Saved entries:

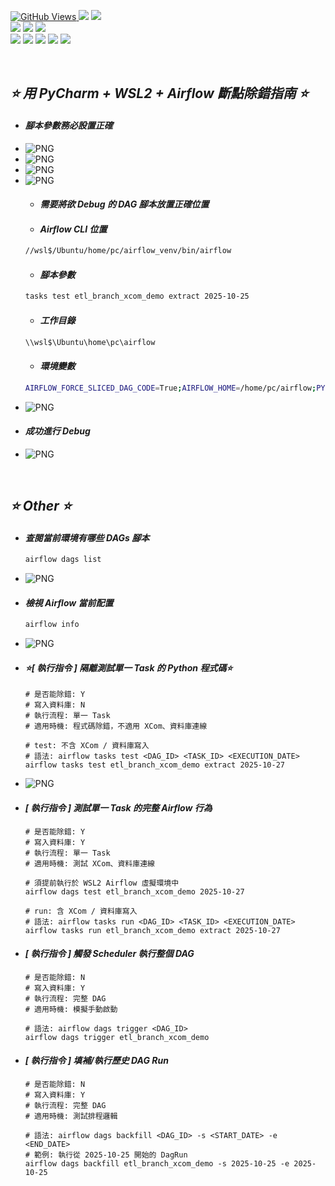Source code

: <a href='https://github.com/Junwu0615/Airflow-End-To-End-Dev'><img alt='GitHub Views' src='https://views.whatilearened.today/views/github/Junwu0615/Airflow-End-To-End-Dev.svg'>
[![](https://img.shields.io/badge/Operating_System-Windows_10-blue.svg?style=plastic)](https://www.microsoft.com/zh-tw/software-download/windows10) 
[![](https://img.shields.io/badge/Project-Apache_Airflow-blue.svg?style=plastic)](https://github.com/Junwu0615/Airflow-End-To-End-Dev) <br>
[![](https://img.shields.io/badge/Technology-Python-yellow.svg?style=plastic)](https://github.com/Junwu0615/Airflow-End-To-End-Dev)
[![](https://img.shields.io/badge/Technology-Airflow-yellow.svg?style=plastic)](https://github.com/Junwu0615/Airflow-End-To-End-Dev)
[![](https://img.shields.io/badge/Technology-Docker-yellow.svg?style=plastic)](https://github.com/Junwu0615/Airflow-End-To-End-Dev) <br>
[![](https://img.shields.io/badge/Technology-GitLab-yellow.svg?style=plastic)](https://github.com/Junwu0615/Airflow-End-To-End-Dev)
[![](https://img.shields.io/badge/Technology-Jenkins-yellow.svg?style=plastic)](https://github.com/Junwu0615/Airflow-End-To-End-Dev)
[![](https://img.shields.io/badge/Technology-Grafana-yellow.svg?style=plastic)](https://github.com/Junwu0615/Airflow-End-To-End-Dev)
[![](https://img.shields.io/badge/Technology-Loki-yellow.svg?style=plastic)](https://github.com/Junwu0615/Airflow-End-To-End-Dev)
[![](https://img.shields.io/badge/Technology-ELK-yellow.svg?style=plastic)](https://github.com/Junwu0615/Airflow-End-To-End-Dev) <br>

<br>

## *⭐ 用 PyCharm + WSL2 + Airflow 斷點除錯指南 ⭐*
- #### *腳本參數務必設置正確*
- ![PNG](../../sample/pycharm_venv_0.PNG)
- ![PNG](../../sample/pycharm_venv_1.PNG)
- ![PNG](../../sample/pycharm_venv_2.PNG)
- ![PNG](../../sample/pycharm_debug_0.PNG)
  - #### *需要將欲 Debug 的 DAG 腳本放置正確位置*
  - #### *Airflow CLI 位置*
  ```Bash
  //wsl$/Ubuntu/home/pc/airflow_venv/bin/airflow
  ```
  - #### *腳本參數*
  ```Bash
  tasks test etl_branch_xcom_demo extract 2025-10-25
  ```
  - #### *工作目錄*
  ```Bash
  \\wsl$\Ubuntu\home\pc\airflow
  ```
  - #### *環境變數*
  ```Bash
  AIRFLOW_FORCE_SLICED_DAG_CODE=True;AIRFLOW_HOME=/home/pc/airflow;PYCHARM_DISPLAY_WSL_PATHS_AS_WINDOWS=0;PYTHONUNBUFFERED=1;PATH=/home/pc/airflow_venv/bin:$PATH
  ```
- ![PNG](../../sample/ide_para.PNG)
- #### *成功進行 Debug*
- ![PNG](../../sample/pycharm_debug_1.PNG)

<br>

## *⭐ Other ⭐*
- #### *查閱當前環境有哪些 DAGs 腳本*
  ```Bash
  airflow dags list
  ```
- ![PNG](../../sample/airflow%20dags%20list.PNG)

- #### *檢視 Airflow 當前配置*
  ```Bash
  airflow info
  ```
- ![PNG](../../sample/airflow%20info.PNG)

- #### *⭐[ 執行指令 ] 隔離測試單一 Task 的 Python 程式碼⭐*
  ```
  # 是否能除錯: Y
  # 寫入資料庫: N
  # 執行流程: 單一 Task
  # 適用時機: 程式碼除錯，不適用 XCom、資料庫連線
  
  # test: 不含 XCom / 資料庫寫入
  # 語法: airflow tasks test <DAG_ID> <TASK_ID> <EXECUTION_DATE>
  airflow tasks test etl_branch_xcom_demo extract 2025-10-27
  ```
- ![PNG](../../sample/pycharm_debug_2.PNG)

- #### *[ 執行指令 ] 測試單一 Task 的完整 Airflow 行為*
  ```
  # 是否能除錯: Y
  # 寫入資料庫: Y
  # 執行流程: 單一 Task
  # 適用時機: 測試 XCom、資料庫連線
  
  # 須提前執行於 WSL2 Airflow 虛擬環境中
  airflow dags test etl_branch_xcom_demo 2025-10-27
  
  # run: 含 XCom / 資料庫寫入
  # 語法: airflow tasks run <DAG_ID> <TASK_ID> <EXECUTION_DATE>
  airflow tasks run etl_branch_xcom_demo extract 2025-10-27
  ```
  
- #### *[ 執行指令 ] 觸發 Scheduler 執行整個 DAG*
  ```
  # 是否能除錯: N
  # 寫入資料庫: Y
  # 執行流程: 完整 DAG
  # 適用時機: 模擬手動啟動
  
  # 語法: airflow dags trigger <DAG_ID>
  airflow dags trigger etl_branch_xcom_demo
  ```
  
- #### *[ 執行指令 ] 填補/執行歷史 DAG Run*
  ```
  # 是否能除錯: N
  # 寫入資料庫: Y
  # 執行流程: 完整 DAG
  # 適用時機: 測試排程邏輯
  
  # 語法: airflow dags backfill <DAG_ID> -s <START_DATE> -e <END_DATE>
  # 範例: 執行從 2025-10-25 開始的 DagRun
  airflow dags backfill etl_branch_xcom_demo -s 2025-10-25 -e 2025-10-25
  ```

• **HOW TO COMPLETE THIS TASK**:
Your answer should hold every line of the entries that contains the string "yellow".

• **RESULT**:
[![](https://img.shields.io/badge/Technology-Python-yellow.svg?style=plastic)](https://github.com/Junwu0615/Airflow-End-To-End-Dev)
[![](https://img.shields.io/badge/Technology-Airflow-yellow.svg?style=plastic)](https://github.com/Junwu0615/Airflow-End-To-End-Dev)
[![](https://img.shields.io/badge/Technology-Docker-yellow.svg?style=plastic)](https://github.com/Junwu0615/Airflow-End-To-End-Dev) <br>
[![](https://img.shields.io/badge/Technology-GitLab-yellow.svg?style=plastic)](https://github.com/Junwu0615/Airflow-End-To-End-Dev)
[![](https://img.shields.io/badge/Technology-Jenkins-yellow.svg?style=plastic)](https://github.com/Junwu0615/Airflow-End-To-End-Dev)
[![](https://img.shields.io/badge/Technology-Grafana-yellow.svg?style=plastic)](https://github.com/Junwu0615/Airflow-End-To-End-Dev)
[![](https://img.shields.io/badge/Technology-Loki-yellow.svg?style=plastic)](https://github.com/Junwu0615/Airflow-End-To-End-Dev)
[![](https://img.shields.io/badge/Technology-ELK-yellow.svg?style=plastic)](https://github.com/Junwu0615/Airflow-End-To-End-Dev) <br>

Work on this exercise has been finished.